Pangenomic resources available on Genome Database for Vaccinium. All genomic resources developed here are publicly available for the community to use on the Genome Database for Vaccinium (GDV; https://www.vaccinium.org/) (Panel A). A wide variety of tools are available to analyze individual genomes and/or compare genomes (Panel B). A multiple sequence alignment is available to identify structural variants, including deletions (Panel C), single nucleotide polymorphisms (Panel D), and place genetic variants into a phylogenetic context (Panel E). Panel F depicts a pangenome graph view of the multiple sequence alignment.
Pangenome conservation and as a new resource for the development of future breeding tools
Blueberry and cranberry species belong to two distinct and distantly related clades that diverged between 5 and 10 million years ago (Figure 5A) [49]. We evaluated the conservation of positionally conserved core genes between highbush blueberry and cranberry, which revealed a Blueberry-Cranberry ‘BC Core’ consisting of 10 230 genes (Figure 5B). A total of 4920 and 4323 core genes were identified as highbush blueberry and cranberry specific, respectively. Next, we evaluated the conservation of the ‘BC Core’ gene content in comparison to other Vaccinium species with available genomes. In the small cranberry (Vaccinium microcarpum) genome [38], roughly 95.5% (9767 total) genes from the ‘BC Core’ were identified and positionally conserved in the genome. For bilberry (V. myrtillus) [50] and Darrow’s blueberry (Vaccinium darrowii) [51], roughly 94.5% (9672 total) and 91.3% (9345 total) genes, respectively, from the ‘BC Core’ were identified and positionally conserved in the genomes. A major goal of the VacCAP project [52], a multi-institutional and multi-disciplinary project, is the assembly of a pangenome in order to construct a robust genotyping platform that can be used for molecular breeding efforts for blueberry, cranberry and potentially other related cultivated Vaccinium species. Here, we identified a set of 10 230 positionally conserved core genes that span each chromosome of both blueberry and cranberry species, and are largely present (>90%) in related Vaccinium species in positionally conserved regions of the genome.
Figure 5.

Conservation of highbush blueberry-cranberry (BC) core gene content. Panel A depicts the phylogenetic relationships among five Vaccinium species, previously estimated by [49]. Panel B depicts the comparison of the highbush blueberry and cranberry syntenically conserved core genes.
Discussion
In this study, we defined genes in highbush blueberry and cranberry as core or auxiliary based on their presence or absence across diverse cultivars. In cranberry, we uncovered 53% of all genes being core and 47% as auxiliary genes. In blueberry, we uncovered similar rates, with 51% of all genes being core and 49% as auxiliary genes. The proportions of core and auxiliary genes identified for blueberry and cranberry were similar to those of other crops and species, including maize [27], Brachypodium [22] and strawberry [26]. However, not all crop species exhibit presence-absence variation that impacts roughly half of the gene content. Three main factors affect the proportion of core genes that may be identified for a species: divergence time of the genotypes compared, extant diversity of the species and life history traits.

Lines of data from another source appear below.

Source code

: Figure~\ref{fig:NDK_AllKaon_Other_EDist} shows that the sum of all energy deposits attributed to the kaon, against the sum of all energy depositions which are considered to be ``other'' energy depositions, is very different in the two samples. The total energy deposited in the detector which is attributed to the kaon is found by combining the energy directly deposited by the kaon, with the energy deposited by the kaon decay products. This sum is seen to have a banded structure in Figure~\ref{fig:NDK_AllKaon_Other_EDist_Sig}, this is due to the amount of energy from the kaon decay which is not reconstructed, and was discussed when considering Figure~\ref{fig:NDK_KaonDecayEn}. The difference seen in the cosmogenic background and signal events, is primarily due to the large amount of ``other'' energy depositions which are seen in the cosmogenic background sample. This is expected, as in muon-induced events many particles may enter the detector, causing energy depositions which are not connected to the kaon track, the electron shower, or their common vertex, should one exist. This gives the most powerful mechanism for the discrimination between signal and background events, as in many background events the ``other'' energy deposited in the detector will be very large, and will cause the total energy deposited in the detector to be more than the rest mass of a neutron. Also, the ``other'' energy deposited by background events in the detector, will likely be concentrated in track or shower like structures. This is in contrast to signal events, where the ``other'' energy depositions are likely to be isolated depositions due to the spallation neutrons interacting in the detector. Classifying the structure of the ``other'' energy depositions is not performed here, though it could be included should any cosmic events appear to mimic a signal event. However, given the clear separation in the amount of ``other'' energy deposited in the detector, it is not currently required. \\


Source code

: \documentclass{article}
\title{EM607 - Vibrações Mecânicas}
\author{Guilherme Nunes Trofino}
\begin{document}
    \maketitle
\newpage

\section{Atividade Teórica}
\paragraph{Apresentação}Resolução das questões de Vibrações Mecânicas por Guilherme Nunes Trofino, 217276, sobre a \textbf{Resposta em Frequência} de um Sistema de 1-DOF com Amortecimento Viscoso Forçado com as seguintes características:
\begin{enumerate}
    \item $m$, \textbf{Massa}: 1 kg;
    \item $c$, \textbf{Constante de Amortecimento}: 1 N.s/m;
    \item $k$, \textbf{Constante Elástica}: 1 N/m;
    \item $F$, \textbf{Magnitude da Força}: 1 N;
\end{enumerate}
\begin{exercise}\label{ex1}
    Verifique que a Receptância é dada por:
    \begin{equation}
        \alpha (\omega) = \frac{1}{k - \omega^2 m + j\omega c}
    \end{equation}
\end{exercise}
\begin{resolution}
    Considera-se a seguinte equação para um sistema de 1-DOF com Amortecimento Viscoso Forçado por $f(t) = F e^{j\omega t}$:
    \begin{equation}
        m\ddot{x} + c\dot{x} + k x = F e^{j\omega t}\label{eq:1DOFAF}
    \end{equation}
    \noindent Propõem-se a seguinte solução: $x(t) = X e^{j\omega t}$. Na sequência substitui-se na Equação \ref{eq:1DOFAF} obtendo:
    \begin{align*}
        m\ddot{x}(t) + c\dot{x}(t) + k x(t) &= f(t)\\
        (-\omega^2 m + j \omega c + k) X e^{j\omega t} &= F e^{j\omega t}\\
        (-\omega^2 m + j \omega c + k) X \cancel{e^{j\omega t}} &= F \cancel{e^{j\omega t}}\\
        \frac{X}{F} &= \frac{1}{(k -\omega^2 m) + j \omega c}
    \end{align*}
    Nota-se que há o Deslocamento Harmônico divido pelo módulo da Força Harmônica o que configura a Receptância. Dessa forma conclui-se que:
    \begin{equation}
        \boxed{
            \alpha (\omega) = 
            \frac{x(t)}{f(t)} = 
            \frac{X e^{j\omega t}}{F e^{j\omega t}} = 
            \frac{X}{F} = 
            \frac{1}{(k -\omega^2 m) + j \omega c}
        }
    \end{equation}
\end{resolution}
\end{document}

Previous studies have also identified characteristic differences between core and auxiliary genes [29]. These differences lend insight into core/auxiliary gene function as well as their origin and subsequent evolution. Both core and auxiliary gene characteristic distributions overlap. Therefore, dichotomies cannot be drawn between these two classes. Rather, as with most biological processes, they exist on a continuum. That being said, our identified characteristic differences tell us auxiliary genes show patterns of evolutionarily young genes and are enriched with more adaptive functions that are important breeding targets.
Shorter sequences for novel genes support two models for gene birth: (1) de novo emergence [53] and (2) duplication degeneration [54, 55]. Determining a specific mechanism for gene birth for these auxiliary genes is beyond the scope of this work. However, reports of de novo gene origin in yeast and Drosophila show evidence of novel genes arising from previously short noncoding DNA sequences [56, 57]. Furthermore, small-scale duplications present an abundance of substrate for evolution to shape novel genes [58]. One mechanism through which gene duplication leads to novel gene function is through neofunctionalization and/or subfunctionalization [59, 60]. After a gene duplicates, one copy can explore the evolutionary landscape without detrimental selective impacts because the other copy can compensate for loss or change of function. This can lead to fractionation of either or both copies and possibly reflect the shorter distribution of auxiliary genes.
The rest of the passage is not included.